Database backups

We produce our own backups for the purpose of populating our development and local environments with up to date, sanitised data based on production data using the clean-and-apply-db-dump Jenkins jobs.

For Restoring from a backup in a disaster scenario we use PaaS backups which offer a managed service and more fine grained point in time recovery options.

How our database backups are created

Backups are generated by a Jenkins job at 4am every morning. A dump is taken from the production database, which is then zipped, encrypted and uploaded to a replicated S3 bucket, digitalmarketplace-database-backups for storage. This is done in the following steps:

  • Jenkins creates a unique file name for the dump in the format <stage>-yyyyMMddHHmm.sql.gz.gpg

  • Jenkins deploys a worker app, db-backup to the PaaS, using the deploy-db-backup-app Makefile command in the digitalmarketplace-aws repo. This app has the scripts required to create and upload the dump baked into its Docker image (see Digital Marketplace Docker Hub).

  • The following environment variables are required by the app manifest: - DUMP_FILE_NAME - the unique filename generated by Jenkins (passed as an argument to deploy-db-backup-app) - S3_POST_URL_DATA - A signed url and extra data for POSTing the dump to S3. Explained below. - RECIPIENT - Used for encryption with GPG, it signifies which public key to use to encrypt.

  • An additional variable PUBKEY (the public key used for encryption) is set after the app has spun up.

  • The db-backup app then starts a task container which executes the create-db-dump.sh. This container has its own disk and memory quotas, needed to handle the large file size.

Note

The clean-and-apply-db-dump Jenkins build can sometimes fail which can take the lower environments offline. The cause of this tends to be because a file created by the build has become corrupted. Restarting the build should fix this issue and bring the lower environments back online.

What our backup script does

The create-db-dump.sh script first imports PUBKEY into GPG2. It then connects to the database instance in the PaaS and uses pg_dump to create a plaintext dump with no owner and no access control list. The dump is streamed to gzip and then straight to GPG2 for encryption before being written to disk.

Next, a python script, upload-dump-to-s3.py, is executed for uploading the dump to S3. It uses S3_POST_URL_DATA (the signed S3 url generated earlier) and will return an error if upload fails.

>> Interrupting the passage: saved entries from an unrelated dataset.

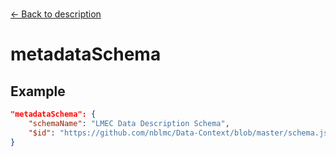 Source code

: ---
---

<br>

[← Back to description](./description.html)

# metadataSchema

<template>
    <div v-if="this.peopleLifecycle.description" id = "container">
      <p class="larger-text">{{this.peopleLifecycle.description.properties.metadataSchema.description}}</p>
      <p >Expected Type: <strong>{{this.peopleLifecycle.description.properties.metadataSchema.type}}</strong></p>
    <table id ="property-table">
        <tr>
            <th>Property</th>
            <th>Expected Type</th>
            <th>Constant Value</th>
        </tr>
        <tr v-for="item, index in this.peopleLifecycle.description.properties.metadataSchema.properties" :key="index">
            <td>{{index}}</td>
            <td>{{item.type}}</td>
            <td>{{item.const}}</td>
        </tr>
    </table> 
    </div>
</template>

<script>
import axios from 'axios'


export default {

    data() {
        return {
          schema: [],
          citation: [],
          endpoints: [],
          filterTagging: [],
          documentationHealth: [],
          relatedResources: [],
          peopleLifecycle: [],
        }
    },
    methods: {
        whatsUp(){
          console.log(this.endpoints)
        }
    },
    computed: {
        data() {
            return this.$page.frontmatter
        }
    },
    created() {
        //returns a promise
        axios.get("https://raw.githubusercontent.com/bplmaps/data-description-schema/master/schema.json")
            .then(response => {
                this.schema = response.data.properties
                this.citation = response.data.properties.citation.properties
                this.endpoints = response.data.properties.endpoints
                this.filterTagging = response.data.properties.filterTagging.properties
                this.documentationHealth = response.data.properties.documentationHealth.properties
                this.relatedResources = response.data.properties.relatedResources.properties
                this.peopleLifecycle = response.data.properties.peopleLifecycle.properties
            }).catch(err => {
                console.log(err)
            })
    }
}
</script>

<style lang="stylus">

table#property-table
  width:100%

p.larger-text
  font-size 120%

</style>

## Example 

``` json
"metadataSchema": {
	"schemaName": "LMEC Data Description Schema",
	"$id": "https://github.com/nblmc/Data-Context/blob/master/schema.json"
}
```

Next, Jenkins checks that the new encrypted dump in S3 can be decrypted. This is to ensure that the private key used to decrypt the dumps is the correct counterpart of the public key used to encrypt. If the private key was rotated and the public key wasn’t for some reason, we wouldn’t know about it until too late without this check. Jenkins uses a script called check-db-dump-is-decryptable.sh.

The decrypt script downloads the new dump from S3. It then decrypts and imports the private GPG key from the credentials repo and imports it. GPG then executes a --list-packets command on the dump. We don’t actually care about the packets, but the command needs the correct private key to operate successfully. It means we can test decryption without actually having to decrypt. Finally it deletes the secret key as well as the downloaded dump.

Finally, Jenkins alerts slack with either a success or failure message and deletes the db-backup app from the PaaS.

The S3 buckets

The bucket where zipped and encrypted dumps are stored in the first instance is called digitalmarketplace-database-backups and is in the Digital Marketplace Backups AWS account.

This bucket has cross region replication enabled and will replicate all new objects to another bucket called digitalmarketplace-cross-region-database-backups in the eu-west-2 (london) region.

The buckets are accessible to 1 group and the Jenkins role. The group is called ‘backups’ and contains the users currently in the production_infrastructure group. This means that users on 2nd line support as well as permanent admins will be able to GET the backup files. The Jenkins role only has permissions to PUT or GET on the bucket to prevent deletion of dumps.

The buckets sit in the digitalmarketplace-backups account which can only be accessed using a password reset.

The backups in digitalmarketplace-database-backups and digitalmarketplace-cross-region-database-backups are retained for 180 and 7 days respectively.

Signed S3 URL’s

The ‘S3_POST_URL_DATA’ is generated by a script in the AWS repo called generate-s3-post-url-data.py. It needs to be executed by an AWS entity with the correct rights to upload to the S3 Jenkins bucket. In our case this is the Jenkins role assumed by the Jenkins server. The signed URL can then be used by an entity with no permissions on the bucket.

GPG

The dumps are being encrypted with GPG2. The public and private keys being used are kept in the digitalmarketplace-credentials repo. The private key is encrypted with SOPS in the usual way. The public key is unencrypted. The private key has a passphrase which is required to use it. This is also in the credentials repo and is also encrypted with SOPS.

The keys use RSA 4096.

Restoring from a backup

There is no automatic process to restore the production database from one of the dumps. If we’re in the situation where it needs to happen, it’s probably quite a serious situation and should probably be done manually. The steps will be similar to below:

  • Alert the team on the #dm-release Slack channel, and grab the deploy gorilla.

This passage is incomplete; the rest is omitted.